Rinvenute e sequestrate in una piccola cavità rocciosa, sita nei pressi delle ex sorgenti del Riullo, due pistole perfettamente funzionanti, complete di caricatori e munizioni e, quindi, dell’intero munizionamento. A recuperarle, durante un’operazione di controllo del territorio, erano gli agenti del locale Commissariato di Polizia, diretti dal Vice-questore Stefano Iuorio.

Ovviamente non si conoscono i particolari del “singolare” ed anomalo rinvenimento. Le armi, entrambi calibro 9×21, venivano subito inviate al gabinetto regionale della Polizia Scientifica che, nel corso dei giorni successivi, le avrebbe sottoposte ai necessari esami balistici, al fine di accertare se le stesse siano state usate per fatti di sangue. Naturalmente il sequestro è stato fatto a carico di “ignoti”.

Secondo fonti non ufficiali le due pistole semiautomatiche sarebbero di provenienza furtiva.

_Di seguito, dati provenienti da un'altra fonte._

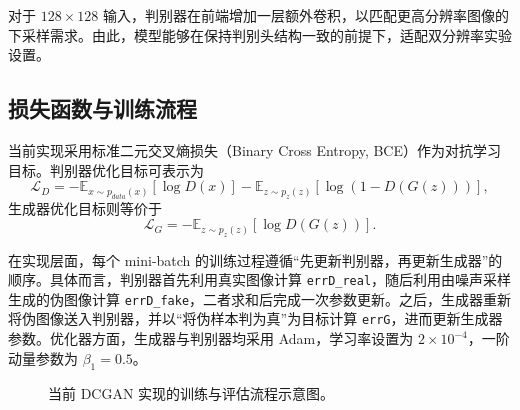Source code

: \documentclass[12pt, a4paper, UTF8]{ctexart}
\begin{document}
对于 $128\times128$ 输入，判别器在前端增加一层额外卷积，以匹配更高分辨率图像的下采样需求。由此，模型能够在保持判别头结构一致的前提下，适配双分辨率实验设置。

\subsection{损失函数与训练流程}

当前实现采用标准二元交叉熵损失（Binary Cross Entropy, BCE）作为对抗学习目标。判别器优化目标可表示为
\begin{equation}
\mathcal{L}_D = -\mathbb{E}_{x \sim p_{data}(x)}[\log D(x)]
- \mathbb{E}_{z \sim p_z(z)}[\log (1 - D(G(z)))] ,
\end{equation}
生成器优化目标则等价于
\begin{equation}
\mathcal{L}_G = -\mathbb{E}_{z \sim p_z(z)}[\log D(G(z))].
\end{equation}

在实现层面，每个 mini-batch 的训练过程遵循“先更新判别器，再更新生成器”的顺序。具体而言，判别器首先利用真实图像计算 \verb|errD_real|，随后利用由噪声采样生成的伪图像计算 \verb|errD_fake|，二者求和后完成一次参数更新。之后，生成器重新将伪图像送入判别器，并以“将伪样本判为真”为目标计算 \verb|errG|，进而更新生成器参数。优化器方面，生成器与判别器均采用 Adam，学习率设置为 $2\times10^{-4}$，一阶动量参数为 $\beta_1=0.5$。

\begin{figure}[H]
\centering
{}
\caption{当前 DCGAN 实现的训练与评估流程示意图。}
\end{figure}
\end{document}

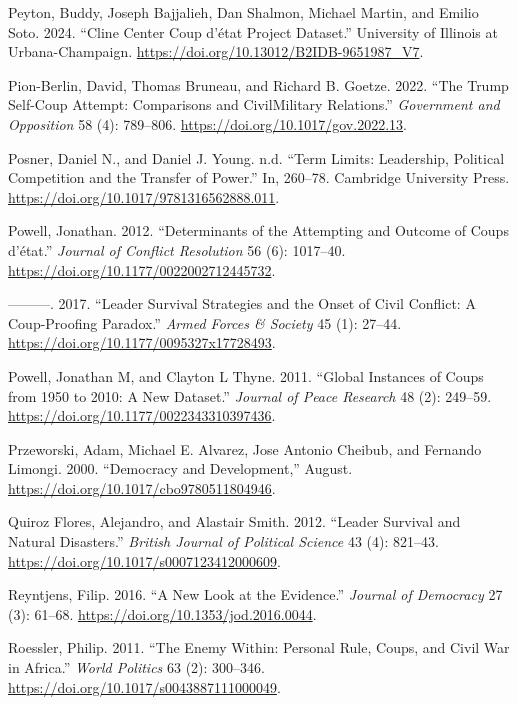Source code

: \documentclass[
  12pt,
]{report}
\newlength{\cslhangindent}
\newenvironment{CSLReferences}[2] %
 {\begin{list}{}{%
  \setlength{\itemindent}{0pt}
  \setlength{\leftmargin}{0pt}
  \setlength{\parsep}{0pt}
  \ifodd #1
   \setlength{\leftmargin}{\cslhangindent}
   \setlength{\itemindent}{-1\cslhangindent}
  \fi
  \setlength{\itemsep}{#2\baselineskip}}}
 {\end{list}}
\begin{document}
\begin{CSLReferences}{1}{0}
Peyton, Buddy, Joseph Bajjalieh, Dan Shalmon, Michael Martin, and Emilio
Soto. 2024. {``Cline Center Coup d{'}état Project Dataset.''} University
of Illinois at Urbana-Champaign.
\url{https://doi.org/10.13012/B2IDB-9651987_V7}.

Pion-Berlin, David, Thomas Bruneau, and Richard B. Goetze. 2022. {``The
Trump Self-Coup Attempt: Comparisons and Civil{\textendash}Military
Relations.''} \emph{Government and Opposition} 58 (4): 789--806.
\url{https://doi.org/10.1017/gov.2022.13}.

Posner, Daniel N., and Daniel J. Young. n.d. {``Term Limits: Leadership,
Political Competition and the Transfer of Power.''} In, 260--78.
Cambridge University Press.
\url{https://doi.org/10.1017/9781316562888.011}.

Powell, Jonathan. 2012. {``Determinants of the Attempting and Outcome of
Coups d{'}état.''} \emph{Journal of Conflict Resolution} 56 (6):
1017--40. \url{https://doi.org/10.1177/0022002712445732}.

---------. 2017. {``Leader Survival Strategies and the Onset of Civil
Conflict: A Coup-Proofing Paradox.''} \emph{Armed Forces \& Society} 45
(1): 27--44. \url{https://doi.org/10.1177/0095327x17728493}.

Powell, Jonathan M, and Clayton L Thyne. 2011. {``Global Instances of
Coups from 1950 to 2010: A New Dataset.''} \emph{Journal of Peace
Research} 48 (2): 249--59.
\url{https://doi.org/10.1177/0022343310397436}.

Przeworski, Adam, Michael E. Alvarez, Jose Antonio Cheibub, and Fernando
Limongi. 2000. {``Democracy and Development,''} August.
\url{https://doi.org/10.1017/cbo9780511804946}.

Quiroz Flores, Alejandro, and Alastair Smith. 2012. {``Leader Survival
and Natural Disasters.''} \emph{British Journal of Political Science} 43
(4): 821--43. \url{https://doi.org/10.1017/s0007123412000609}.

Reyntjens, Filip. 2016. {``A New Look at the Evidence.''} \emph{Journal
of Democracy} 27 (3): 61--68.
\url{https://doi.org/10.1353/jod.2016.0044}.

Roessler, Philip. 2011. {``The Enemy Within: Personal Rule, Coups, and
Civil War in Africa.''} \emph{World Politics} 63 (2): 300--346.
\url{https://doi.org/10.1017/s0043887111000049}.


\end{CSLReferences}
\end{document}
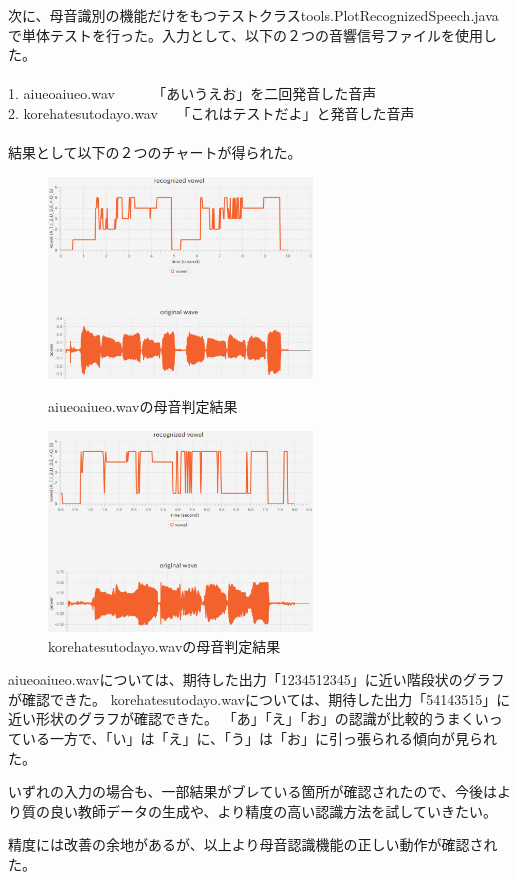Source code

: \documentclass[a4j]{jarticle}
\begin{document}
次に、母音識別の機能だけをもつテストクラスtools.PlotRecognizedSpeech.javaで単体テストを行った。入力として、以下の２つの音響信号ファイルを使用した。\\
　\\
1. aiueoaiueo.wav　     　 「あいうえお」を二回発音した音声\\
2. korehatesutodayo.wav　  「これはテストだよ」と発音した音声\\
　\\
結果として以下の２つのチャートが得られた。

\begin{figure}[htbp]
 \begin{minipage}{0.5\hsize}
  \begin{center}
   \includegraphics[width=70mm]{aiueoaiueo.eps}
  \end{center}
  \caption{aiueoaiueo.wavの母音判定結果}
  \label{fig:one}
 \end{minipage}
 \begin{minipage}{0.5\hsize}
  \begin{center}
   \includegraphics[width=70mm]{korehatesutodayo.eps}
  \end{center}
  \caption{korehatesutodayo.wavの母音判定結果}
  \label{fig:two}
 \end{minipage}
\end{figure}


aiueoaiueo.wavについては、期待した出力「1234512345」に近い階段状のグラフが確認できた。
korehatesutodayo.wavについては、期待した出力「54143515」に近い形状のグラフが確認できた。
「あ」「え」「お」の認識が比較的うまくいっている一方で、「い」は「え」に、「う」は「お」に引っ張られる傾向が見られた。

いずれの入力の場合も、一部結果がブレている箇所が確認されたので、今後はより質の良い教師データの生成や、より精度の高い認識方法を試していきたい。

精度には改善の余地があるが、以上より母音認識機能の正しい動作が確認された。
\end{document}
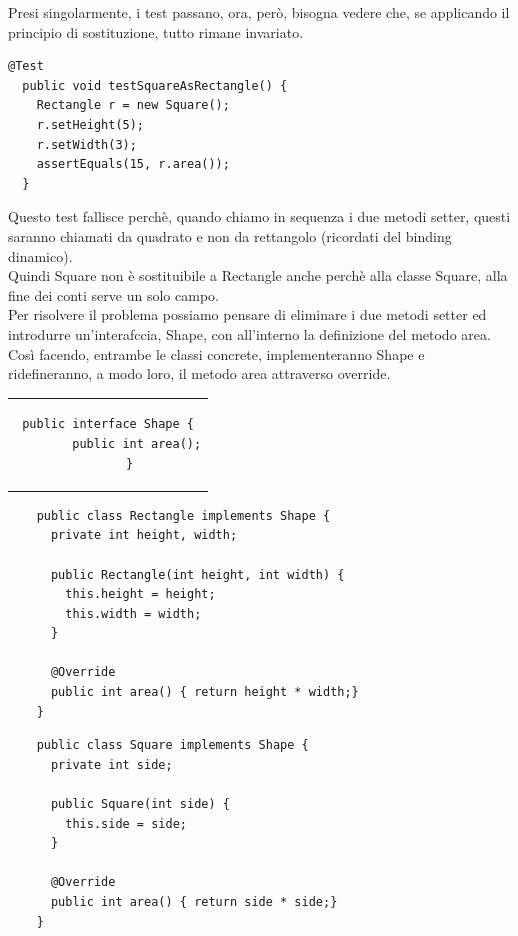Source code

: Presi singolarmente, i test passano, ora, però, bisogna vedere che, se applicando il principio di sostituzione, tutto rimane invariato.\\
\begin{lstlisting}[linewidth=8cm]
  @Test
  public void testSquareAsRectangle() {
    Rectangle r = new Square();
    r.setHeight(5);
    r.setWidth(3);
    assertEquals(15, r.area());
  }
\end{lstlisting}

Questo test fallisce perchè, quando chiamo in sequenza i due metodi setter, questi saranno chiamati da quadrato e non da rettangolo (ricordati del binding dinamico).\\
Quindi Square non è sostituibile a Rectangle anche perchè alla classe Square, alla fine dei conti serve un solo campo.\\
Per risolvere il problema possiamo pensare di eliminare i due metodi setter ed introdurre un'interafccia, Shape, con all'interno la definizione del metodo area.\\
Così facendo, entrambe le classi concrete, implementeranno Shape e ridefineranno, a modo loro, il metodo area attraverso override.

\begin{center}
  \begin{tabular}{c}
    \begin{lstlisting}[linewidth=5cm]
      public interface Shape {
        public int area();
      }
  \end{lstlisting}
  \end{tabular}
\end{center}

\begin{multicols}{2}
  \begin{lstlisting}
    public class Rectangle implements Shape {
      private int height, width;
      
      public Rectangle(int height, int width) {
        this.height = height;
        this.width = width;
      }

      @Override
      public int area() { return height * width;}
    }
  \end{lstlisting}
  \columnbreak
  \begin{lstlisting}
    public class Square implements Shape {
      private int side;
      
      public Square(int side) {
        this.side = side;
      }
      
      @Override
      public int area() { return side * side;}
    }
  \end{lstlisting}
\end{multicols}

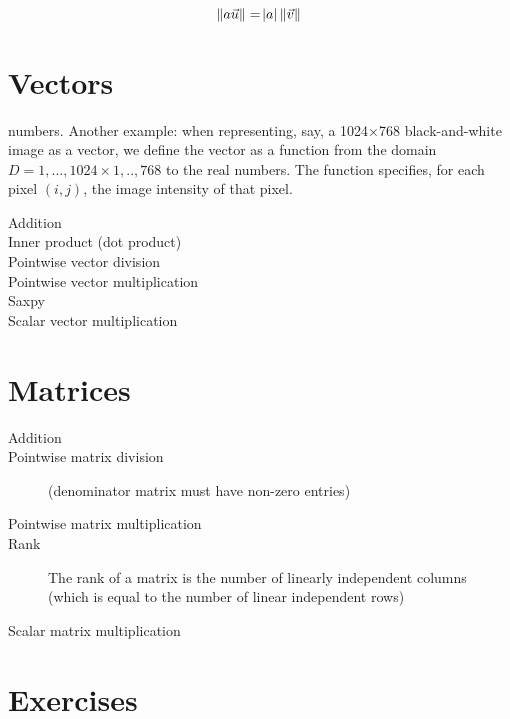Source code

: \[ 
\norm{a \vec{u}} = \abs{a} \, \norm{\vec{v}} 
\]

\section{Vectors}
numbers. Another example: when representing, say, a  1024×768 black-and-white image as a vector, we define the vector as a function from the domain $D = {1,..., 1024} × {1, .., 768}$ to the real numbers. The function specifies, for each pixel $(i, j)$, the image intensity of that pixel. 

\begin{description}
    \item[Addition]
    \item[Inner product (dot product)]
    \item[Pointwise vector division]
    \item[Pointwise vector multiplication]
    \item[Saxpy]
    \item[Scalar vector multiplication]
\end{description}

\section{Matrices}
\begin{description}
    \item[Addition]
    \item[Pointwise matrix division] (denominator matrix must have non-zero entries)
    \item[Pointwise matrix multiplication]
    \item[Rank] The rank of a matrix is the number of linearly independent columns (which is equal to the number of linear independent rows)
    \item[Scalar matrix multiplication]
\end{description}

\section{Exercises}
\begin{ExerciseList}
\end{ExerciseList}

In quella stessa zona di campagna, oltre ai resti della vecchia città di Suessola, vi è una mega discarica di oltre 20 metri quadrati, scoperta nel 1995, all’interno della quale vi sono interrati fusti contenenti sostanze tossiche e nocive provenienti dall’ex stabilimento Montefibre.

A 25 anni di distanza (all’epoca dei fatti l’indagine venne seguita dal Pubblico Ministero della Procura della Repubblica di Nola, Paolo Itri), quei fusti sono rimasti interrati, nonostante le promesse di bonifica dell’area, che sembra essere stata confiscata e mai risanata.

Ma torniamo alle pistole rinvenute che, certamente, sono state portate tra gli anfratti di quelle rocce da qualcuno, che ben conosce quella zona di campagna, frequentata ogni giorno da decine e decine di agricoltori (che potrebbero essere ascoltati dagli inquirenti).

Non è da escludere, che gli investigatori di Acerra siano giunti al rinvenimento delle due pistole grazie a qualche preziosa informazione. Ora spetta agli investigatori cercare elementi utili, per rintracciare i reali proprietari delle armi, che difficilmente sono persone incensurate.

Al vaglio degli inquirenti le possibili impronte digitali lasciate sulle due pistole. Al momento nessuna pista investigativa va tralasciata. Le pistole potrebbero appartenere a chiunque, non solo a personaggi della malavita ma anche a qualche rapinatore, abituato ad agire lungo la vicina Salerno/Caserta.

Di certo armi e munizioni erano ben celate in un involucro, ma agevolmente recuperabili in caso di necessità, magari per colpire qualche obiettivo in zona.

Di certo il proprietario, magari pregiudicato, ha preferito tenere lontano da casa sua “gli attrezzi del mestiere”, onde evitare che gli stessi venissero rinvenuti dalle Forze dell’Ordine durante un’eventuale perquisizione. Non è la prima volta, che le Forze dell’Ordine trovano armi da fuoco nascoste nei pagliai o vicino a qualche pozzo artesiano.